━━━ The data
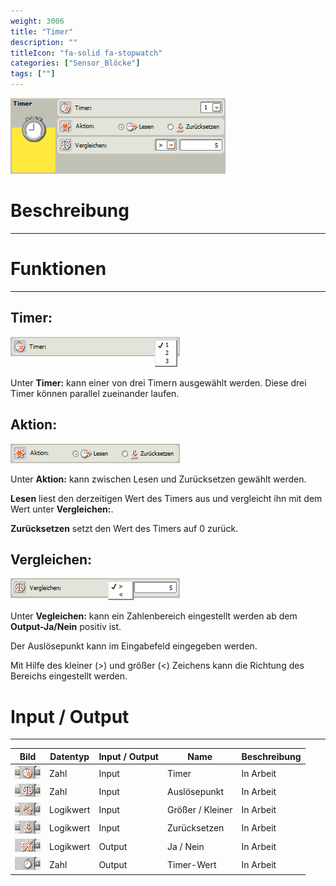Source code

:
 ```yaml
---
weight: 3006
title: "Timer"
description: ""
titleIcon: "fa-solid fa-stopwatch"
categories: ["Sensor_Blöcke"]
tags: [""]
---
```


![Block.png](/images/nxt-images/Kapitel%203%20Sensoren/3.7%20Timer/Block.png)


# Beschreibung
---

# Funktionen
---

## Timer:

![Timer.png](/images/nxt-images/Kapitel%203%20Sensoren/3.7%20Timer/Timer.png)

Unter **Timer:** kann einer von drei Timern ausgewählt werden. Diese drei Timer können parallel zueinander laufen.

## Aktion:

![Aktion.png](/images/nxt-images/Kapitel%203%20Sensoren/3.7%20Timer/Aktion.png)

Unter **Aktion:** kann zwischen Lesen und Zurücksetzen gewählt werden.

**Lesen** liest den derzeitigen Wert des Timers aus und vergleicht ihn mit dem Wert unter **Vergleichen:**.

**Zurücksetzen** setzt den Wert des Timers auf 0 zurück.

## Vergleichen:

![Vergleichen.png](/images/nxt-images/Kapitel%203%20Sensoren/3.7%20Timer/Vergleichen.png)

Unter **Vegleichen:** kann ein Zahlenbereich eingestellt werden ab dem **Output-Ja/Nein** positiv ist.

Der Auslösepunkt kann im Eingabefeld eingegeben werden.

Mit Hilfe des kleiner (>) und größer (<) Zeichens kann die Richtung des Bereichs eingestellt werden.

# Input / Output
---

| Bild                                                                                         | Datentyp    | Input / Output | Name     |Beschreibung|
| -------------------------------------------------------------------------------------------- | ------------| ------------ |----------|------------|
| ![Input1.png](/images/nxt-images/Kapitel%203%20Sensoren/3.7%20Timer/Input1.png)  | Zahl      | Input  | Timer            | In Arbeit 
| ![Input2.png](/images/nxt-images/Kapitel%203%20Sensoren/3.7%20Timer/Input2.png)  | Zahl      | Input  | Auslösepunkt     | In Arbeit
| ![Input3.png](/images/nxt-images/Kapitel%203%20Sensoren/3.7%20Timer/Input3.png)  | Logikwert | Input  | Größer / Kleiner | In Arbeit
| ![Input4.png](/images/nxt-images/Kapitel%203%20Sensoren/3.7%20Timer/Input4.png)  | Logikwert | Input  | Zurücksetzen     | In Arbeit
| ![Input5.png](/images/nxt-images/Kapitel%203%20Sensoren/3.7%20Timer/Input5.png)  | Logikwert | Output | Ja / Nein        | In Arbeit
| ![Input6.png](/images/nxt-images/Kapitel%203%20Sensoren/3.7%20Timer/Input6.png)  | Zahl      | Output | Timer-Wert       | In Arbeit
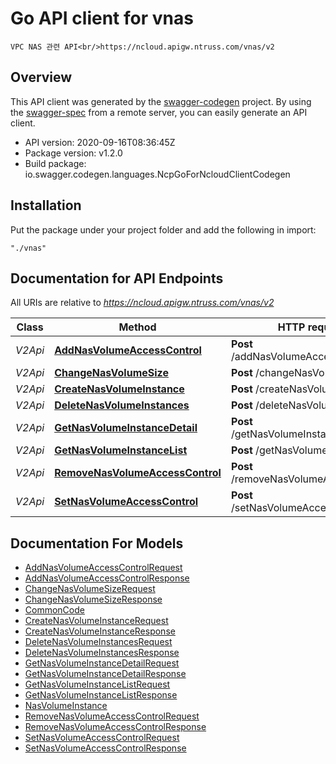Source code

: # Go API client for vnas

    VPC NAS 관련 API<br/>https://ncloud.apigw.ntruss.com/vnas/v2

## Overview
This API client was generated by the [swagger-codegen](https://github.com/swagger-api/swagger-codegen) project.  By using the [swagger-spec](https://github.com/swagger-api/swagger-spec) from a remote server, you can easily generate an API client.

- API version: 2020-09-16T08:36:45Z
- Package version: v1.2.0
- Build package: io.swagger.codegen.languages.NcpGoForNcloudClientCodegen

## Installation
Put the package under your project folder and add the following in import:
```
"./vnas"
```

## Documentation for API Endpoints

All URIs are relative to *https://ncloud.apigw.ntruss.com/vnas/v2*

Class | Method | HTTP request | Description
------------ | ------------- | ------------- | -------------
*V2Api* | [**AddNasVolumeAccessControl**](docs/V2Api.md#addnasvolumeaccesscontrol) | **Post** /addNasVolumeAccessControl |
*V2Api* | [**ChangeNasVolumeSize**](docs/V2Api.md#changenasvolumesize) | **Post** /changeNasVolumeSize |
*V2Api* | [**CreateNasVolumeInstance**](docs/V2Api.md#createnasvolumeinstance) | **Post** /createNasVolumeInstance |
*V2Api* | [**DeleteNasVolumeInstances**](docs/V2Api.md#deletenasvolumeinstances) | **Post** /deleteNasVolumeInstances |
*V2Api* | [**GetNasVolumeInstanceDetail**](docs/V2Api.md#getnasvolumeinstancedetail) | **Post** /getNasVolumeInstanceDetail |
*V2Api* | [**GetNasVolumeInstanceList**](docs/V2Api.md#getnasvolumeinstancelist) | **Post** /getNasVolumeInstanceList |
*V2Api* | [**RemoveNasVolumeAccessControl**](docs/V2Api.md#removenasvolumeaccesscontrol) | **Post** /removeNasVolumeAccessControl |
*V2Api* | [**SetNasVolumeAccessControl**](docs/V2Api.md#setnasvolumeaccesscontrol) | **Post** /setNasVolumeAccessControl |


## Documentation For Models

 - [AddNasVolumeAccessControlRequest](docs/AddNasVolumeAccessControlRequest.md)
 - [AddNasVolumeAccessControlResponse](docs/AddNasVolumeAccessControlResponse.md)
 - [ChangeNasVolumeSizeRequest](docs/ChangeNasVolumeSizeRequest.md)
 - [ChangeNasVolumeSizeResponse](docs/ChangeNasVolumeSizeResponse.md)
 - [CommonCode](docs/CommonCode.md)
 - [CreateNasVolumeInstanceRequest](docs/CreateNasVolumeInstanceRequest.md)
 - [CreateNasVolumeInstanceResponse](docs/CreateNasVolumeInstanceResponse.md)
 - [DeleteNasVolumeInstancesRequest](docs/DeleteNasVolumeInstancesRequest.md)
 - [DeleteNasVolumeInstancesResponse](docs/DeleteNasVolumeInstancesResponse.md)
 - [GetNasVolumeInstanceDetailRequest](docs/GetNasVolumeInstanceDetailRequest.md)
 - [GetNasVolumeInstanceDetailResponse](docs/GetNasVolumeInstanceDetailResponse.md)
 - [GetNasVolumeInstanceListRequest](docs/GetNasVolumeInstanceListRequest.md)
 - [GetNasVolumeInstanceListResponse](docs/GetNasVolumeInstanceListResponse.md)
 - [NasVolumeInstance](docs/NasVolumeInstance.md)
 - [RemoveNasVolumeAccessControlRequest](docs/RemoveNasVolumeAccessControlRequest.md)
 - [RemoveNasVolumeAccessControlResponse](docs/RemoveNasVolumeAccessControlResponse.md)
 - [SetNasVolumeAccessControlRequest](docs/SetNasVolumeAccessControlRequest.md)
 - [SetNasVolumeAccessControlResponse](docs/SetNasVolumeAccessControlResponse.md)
━━━━━━
━━━ The data
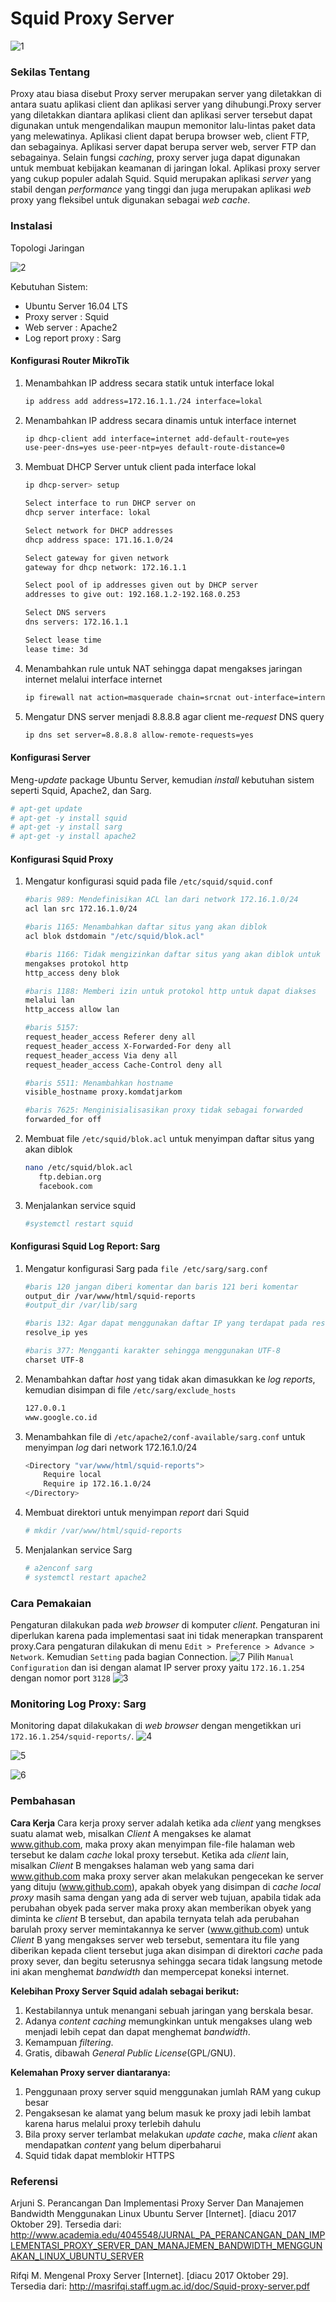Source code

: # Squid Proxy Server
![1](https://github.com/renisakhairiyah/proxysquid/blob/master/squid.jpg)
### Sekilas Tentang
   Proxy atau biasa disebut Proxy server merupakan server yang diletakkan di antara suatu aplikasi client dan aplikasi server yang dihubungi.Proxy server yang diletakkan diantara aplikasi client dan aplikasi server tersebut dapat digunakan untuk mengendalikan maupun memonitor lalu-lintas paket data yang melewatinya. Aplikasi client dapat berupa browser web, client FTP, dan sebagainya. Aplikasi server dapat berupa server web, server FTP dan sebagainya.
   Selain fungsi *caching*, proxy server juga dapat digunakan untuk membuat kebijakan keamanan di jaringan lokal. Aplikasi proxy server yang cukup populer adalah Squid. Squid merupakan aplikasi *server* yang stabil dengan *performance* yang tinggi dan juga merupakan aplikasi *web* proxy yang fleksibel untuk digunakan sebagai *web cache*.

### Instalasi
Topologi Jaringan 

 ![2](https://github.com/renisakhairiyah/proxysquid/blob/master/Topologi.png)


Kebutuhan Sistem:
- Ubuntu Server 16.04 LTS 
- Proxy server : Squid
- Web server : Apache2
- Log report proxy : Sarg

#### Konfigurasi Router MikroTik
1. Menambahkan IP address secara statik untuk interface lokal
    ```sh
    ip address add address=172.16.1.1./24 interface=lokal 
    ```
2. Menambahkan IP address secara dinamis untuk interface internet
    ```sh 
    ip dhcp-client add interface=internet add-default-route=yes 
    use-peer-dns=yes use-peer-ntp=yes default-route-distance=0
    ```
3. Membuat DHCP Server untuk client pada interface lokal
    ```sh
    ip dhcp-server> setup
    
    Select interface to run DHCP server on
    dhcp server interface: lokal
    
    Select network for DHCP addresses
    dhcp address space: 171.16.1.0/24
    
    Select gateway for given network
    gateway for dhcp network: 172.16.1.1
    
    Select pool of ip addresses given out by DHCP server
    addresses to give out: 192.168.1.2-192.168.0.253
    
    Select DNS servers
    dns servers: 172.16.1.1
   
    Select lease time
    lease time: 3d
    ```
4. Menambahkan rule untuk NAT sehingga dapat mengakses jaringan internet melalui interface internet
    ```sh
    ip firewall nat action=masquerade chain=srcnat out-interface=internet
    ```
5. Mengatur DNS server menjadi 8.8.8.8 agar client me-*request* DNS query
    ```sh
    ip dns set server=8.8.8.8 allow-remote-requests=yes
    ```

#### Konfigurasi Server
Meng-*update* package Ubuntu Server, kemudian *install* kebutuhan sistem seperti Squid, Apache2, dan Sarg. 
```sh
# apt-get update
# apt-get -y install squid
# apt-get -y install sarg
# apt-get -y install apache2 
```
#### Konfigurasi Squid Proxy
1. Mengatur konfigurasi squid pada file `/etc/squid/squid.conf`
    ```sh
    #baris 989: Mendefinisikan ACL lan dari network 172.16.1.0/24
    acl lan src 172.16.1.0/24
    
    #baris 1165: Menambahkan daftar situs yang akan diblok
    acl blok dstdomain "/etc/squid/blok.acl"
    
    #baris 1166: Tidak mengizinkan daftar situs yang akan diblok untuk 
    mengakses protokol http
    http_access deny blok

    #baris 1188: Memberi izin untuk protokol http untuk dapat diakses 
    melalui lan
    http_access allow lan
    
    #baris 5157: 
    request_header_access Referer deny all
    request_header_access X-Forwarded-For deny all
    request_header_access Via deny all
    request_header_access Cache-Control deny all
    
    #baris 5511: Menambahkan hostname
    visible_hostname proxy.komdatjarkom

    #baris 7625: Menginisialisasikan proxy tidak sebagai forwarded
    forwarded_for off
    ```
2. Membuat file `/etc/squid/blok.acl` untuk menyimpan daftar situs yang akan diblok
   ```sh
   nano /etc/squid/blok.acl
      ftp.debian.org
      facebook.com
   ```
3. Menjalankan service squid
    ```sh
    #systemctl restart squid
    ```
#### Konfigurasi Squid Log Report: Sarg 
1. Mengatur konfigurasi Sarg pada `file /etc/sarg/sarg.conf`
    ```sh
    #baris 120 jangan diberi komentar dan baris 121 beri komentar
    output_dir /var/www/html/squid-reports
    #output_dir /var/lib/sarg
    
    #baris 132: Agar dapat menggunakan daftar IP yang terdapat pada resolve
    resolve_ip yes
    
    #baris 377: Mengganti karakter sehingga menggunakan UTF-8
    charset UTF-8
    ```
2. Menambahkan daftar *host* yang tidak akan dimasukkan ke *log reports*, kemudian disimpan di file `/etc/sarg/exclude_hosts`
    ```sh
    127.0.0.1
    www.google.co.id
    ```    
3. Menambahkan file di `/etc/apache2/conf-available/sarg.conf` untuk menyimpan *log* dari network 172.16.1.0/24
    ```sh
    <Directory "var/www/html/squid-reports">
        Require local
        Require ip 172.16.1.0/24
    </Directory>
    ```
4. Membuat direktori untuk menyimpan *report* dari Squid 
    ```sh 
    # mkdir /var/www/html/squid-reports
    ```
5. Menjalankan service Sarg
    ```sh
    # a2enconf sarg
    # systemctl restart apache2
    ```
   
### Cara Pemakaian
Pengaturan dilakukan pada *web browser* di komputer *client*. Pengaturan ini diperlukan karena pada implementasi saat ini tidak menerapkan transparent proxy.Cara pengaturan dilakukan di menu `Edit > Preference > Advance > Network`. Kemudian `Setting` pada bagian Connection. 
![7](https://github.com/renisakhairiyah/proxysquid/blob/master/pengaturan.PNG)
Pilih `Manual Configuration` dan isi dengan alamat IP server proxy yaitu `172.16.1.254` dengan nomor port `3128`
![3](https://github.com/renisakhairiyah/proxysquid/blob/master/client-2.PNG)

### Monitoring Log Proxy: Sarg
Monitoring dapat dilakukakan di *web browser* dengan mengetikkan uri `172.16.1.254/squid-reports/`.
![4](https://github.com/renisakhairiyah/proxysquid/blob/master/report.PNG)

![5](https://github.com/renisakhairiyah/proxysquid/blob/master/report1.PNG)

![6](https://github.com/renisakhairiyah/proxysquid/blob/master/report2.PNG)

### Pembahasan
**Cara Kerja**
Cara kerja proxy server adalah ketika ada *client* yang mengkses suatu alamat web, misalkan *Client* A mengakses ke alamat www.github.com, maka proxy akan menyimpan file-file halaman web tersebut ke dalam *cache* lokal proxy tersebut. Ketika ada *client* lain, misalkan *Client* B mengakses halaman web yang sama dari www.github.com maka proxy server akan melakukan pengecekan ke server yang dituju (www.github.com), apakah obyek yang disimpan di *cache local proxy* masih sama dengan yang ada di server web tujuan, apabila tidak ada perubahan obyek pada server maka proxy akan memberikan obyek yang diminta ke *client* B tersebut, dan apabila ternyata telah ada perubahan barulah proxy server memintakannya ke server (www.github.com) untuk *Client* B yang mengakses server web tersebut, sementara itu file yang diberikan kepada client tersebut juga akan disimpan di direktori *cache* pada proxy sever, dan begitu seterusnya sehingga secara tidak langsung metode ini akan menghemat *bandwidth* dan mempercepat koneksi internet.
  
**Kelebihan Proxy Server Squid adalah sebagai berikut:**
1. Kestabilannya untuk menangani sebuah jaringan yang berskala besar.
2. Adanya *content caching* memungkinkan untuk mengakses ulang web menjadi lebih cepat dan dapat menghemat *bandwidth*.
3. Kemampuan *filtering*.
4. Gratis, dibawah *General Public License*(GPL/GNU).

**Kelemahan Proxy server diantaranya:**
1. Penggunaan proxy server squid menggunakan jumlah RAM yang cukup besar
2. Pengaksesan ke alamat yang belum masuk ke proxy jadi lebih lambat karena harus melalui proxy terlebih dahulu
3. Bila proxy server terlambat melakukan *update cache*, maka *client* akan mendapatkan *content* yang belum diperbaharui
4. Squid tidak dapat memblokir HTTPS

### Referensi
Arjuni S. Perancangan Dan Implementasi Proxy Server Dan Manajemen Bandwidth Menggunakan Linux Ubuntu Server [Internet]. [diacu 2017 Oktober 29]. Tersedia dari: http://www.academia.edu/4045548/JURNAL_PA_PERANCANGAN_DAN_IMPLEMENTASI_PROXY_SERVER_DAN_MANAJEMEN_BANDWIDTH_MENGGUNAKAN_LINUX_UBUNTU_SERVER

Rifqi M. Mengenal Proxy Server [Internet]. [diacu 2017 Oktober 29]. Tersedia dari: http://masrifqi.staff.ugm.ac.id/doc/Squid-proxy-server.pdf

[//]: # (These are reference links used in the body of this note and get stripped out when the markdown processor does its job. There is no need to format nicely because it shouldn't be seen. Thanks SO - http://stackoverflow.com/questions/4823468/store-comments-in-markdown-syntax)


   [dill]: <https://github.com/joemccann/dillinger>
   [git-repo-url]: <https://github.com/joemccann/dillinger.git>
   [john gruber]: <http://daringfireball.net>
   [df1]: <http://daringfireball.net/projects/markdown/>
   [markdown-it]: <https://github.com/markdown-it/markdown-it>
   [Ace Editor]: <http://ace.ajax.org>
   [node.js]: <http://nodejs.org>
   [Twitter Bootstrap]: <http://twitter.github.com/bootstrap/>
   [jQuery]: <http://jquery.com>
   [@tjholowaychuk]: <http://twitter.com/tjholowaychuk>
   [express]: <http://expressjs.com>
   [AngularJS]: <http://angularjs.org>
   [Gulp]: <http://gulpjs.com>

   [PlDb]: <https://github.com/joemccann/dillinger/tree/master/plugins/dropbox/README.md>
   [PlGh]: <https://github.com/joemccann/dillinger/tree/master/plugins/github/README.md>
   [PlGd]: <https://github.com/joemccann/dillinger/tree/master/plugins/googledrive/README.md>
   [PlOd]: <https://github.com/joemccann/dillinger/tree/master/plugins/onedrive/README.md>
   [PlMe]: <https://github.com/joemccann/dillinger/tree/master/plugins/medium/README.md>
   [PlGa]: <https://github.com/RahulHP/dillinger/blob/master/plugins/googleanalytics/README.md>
━━━━━━
Exercise objective: For the word "markdown", state how many lines of the entries contain it, with nothing else.

Worked solution: 3